| Problem to work on |
Return, word for word, every entry in the listing below, but not its images.

| Records to use |
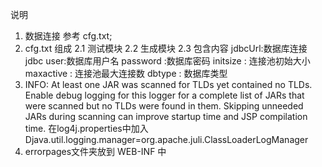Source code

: 说明
1. 数据连接
	参考 cfg.txt;
2. cfg.txt 组成
	2.1 测试模块
	2.2 生成模块
	2.3 包含内容
		jdbcUrl:数据库连接 jdbc
		user:数据库用户名
		password :数据库密码
		initsize : 连接池初始大小
		maxactive : 连接池最大连接数
		dbtype : 数据库类型
3. INFO: At least one JAR was scanned for TLDs yet contained no TLDs. Enable debug logging for this logger for a complete list of JARs that were scanned but no TLDs were found in them. Skipping unneeded JARs during scanning can improve startup time and JSP compilation time.
	在log4j.properties中加入
	Djava.util.logging.manager=org.apache.juli.ClassLoaderLogManager
4. errorpages文件夹放到 WEB-INF 中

| Task response |
Source code

: 说明
1. 数据连接
	参考 cfg.txt;
2. cfg.txt 组成
	2.1 测试模块
	2.2 生成模块
	2.3 包含内容
		jdbcUrl:数据库连接 jdbc
		user:数据库用户名
		password :数据库密码
		initsize : 连接池初始大小
		maxactive : 连接池最大连接数
		dbtype : 数据库类型
3. INFO: At least one JAR was scanned for TLDs yet contained no TLDs. Enable debug logging for this logger for a complete list of JARs that were scanned but no TLDs were found in them. Skipping unneeded JARs during scanning can improve startup time and JSP compilation time.
	在log4j.properties中加入
	Djava.util.logging.manager=org.apache.juli.ClassLoaderLogManager
4. errorpages文件夹放到 WEB-INF 中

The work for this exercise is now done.